The Accord, which has generated scathing opposition by corporate Canada's and its supportive politicians, seeks to reduce greenhouse gas emissions-a main factor in the current global warming trend on the planet.
Scott says stalling tactics and fear mongering by corporate lobbies and right-wing governments against the Accord are simply adding to a serious problem confronting everyone.
"There is a dearth of environmental leadership in Canada," he said. "The Kyoto protocols are fine, but, like any collective agreement, they must be enforced to work."
He says the claims made by forces opposed to Kyoto simply lack any fact, especially around the dire predictions of job loss if the protocols are adhered to. He cites reports showing that economic activity in industrialized nations, such as Western Europe and Japan, has actually improved since their governments began implementing the Kyoto protocols.
"With proper just transition strategies for workers in place, the job creation and economic performance outlooks in these countries are improving, as new more energy efficient and sustainable economic sectors open up," he said. "It seems the corporate interests that oppose Kyoto aren't as smart as they would like us to think."

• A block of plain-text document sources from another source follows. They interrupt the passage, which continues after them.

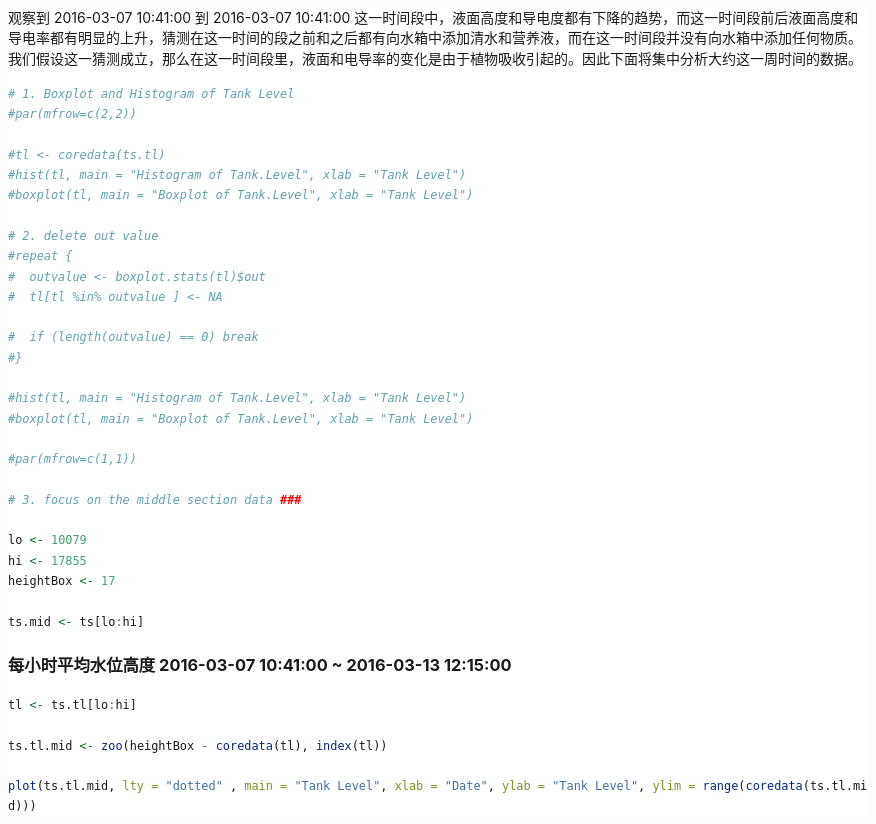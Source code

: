 观察到 2016-03-07 10:41:00 到 2016-03-07 10:41:00 这一时间段中，液面高度和导电度都有下降的趋势，而这一时间段前后液面高度和导电率都有明显的上升，猜测在这一时间的段之前和之后都有向水箱中添加清水和营养液，而在这一时间段并没有向水箱中添加任何物质。我们假设这一猜测成立，那么在这一时间段里，液面和电导率的变化是由于植物吸收引起的。因此下面将集中分析大约这一周时间的数据。

``` r
# 1. Boxplot and Histogram of Tank Level
#par(mfrow=c(2,2))

#tl <- coredata(ts.tl)
#hist(tl, main = "Histogram of Tank.Level", xlab = "Tank Level")
#boxplot(tl, main = "Boxplot of Tank.Level", xlab = "Tank Level")

# 2. delete out value
#repeat {
#  outvalue <- boxplot.stats(tl)$out
#  tl[tl %in% outvalue ] <- NA
  
#  if (length(outvalue) == 0) break
#}

#hist(tl, main = "Histogram of Tank.Level", xlab = "Tank Level")
#boxplot(tl, main = "Boxplot of Tank.Level", xlab = "Tank Level")

#par(mfrow=c(1,1))

# 3. focus on the middle section data ###

lo <- 10079
hi <- 17855
heightBox <- 17

ts.mid <- ts[lo:hi]
```

### 每小时平均水位高度 2016-03-07 10:41:00 ~ 2016-03-13 12:15:00

``` r
tl <- ts.tl[lo:hi]

ts.tl.mid <- zoo(heightBox - coredata(tl), index(tl))

plot(ts.tl.mid, lty = "dotted" , main = "Tank Level", xlab = "Date", ylab = "Tank Level", ylim = range(coredata(ts.tl.mid)))
```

Scott mentioned the recent statement by the Communication, Energy and Paperworkers Union of Canada, the largest energy-producing group of workers in the country, endorsing the Kyoto Accord and encouraging Ottawa to sign on.
"Corporate Canada likes to whine about the costs of Kyoto without considering the costs to the economy of global warming," he said. "They don't mention the cost of over 300,000 hectares of (commercial) forests being lost to pine beetle infestations, or arctic communities having to be relocated due to melting permafrost and rising sea levels, because of global warming."
He adds the main argument against Kyoto is that it is unfair since industrialized countries are being pushed to sign the Accord, while many developing and Third World nations are refusing to do so. Scott says that also is not a legitimate objection.
Scott says Canada, with around 30 million people, burns more fuel than the entire continent of Africa, with a population of about 800 million.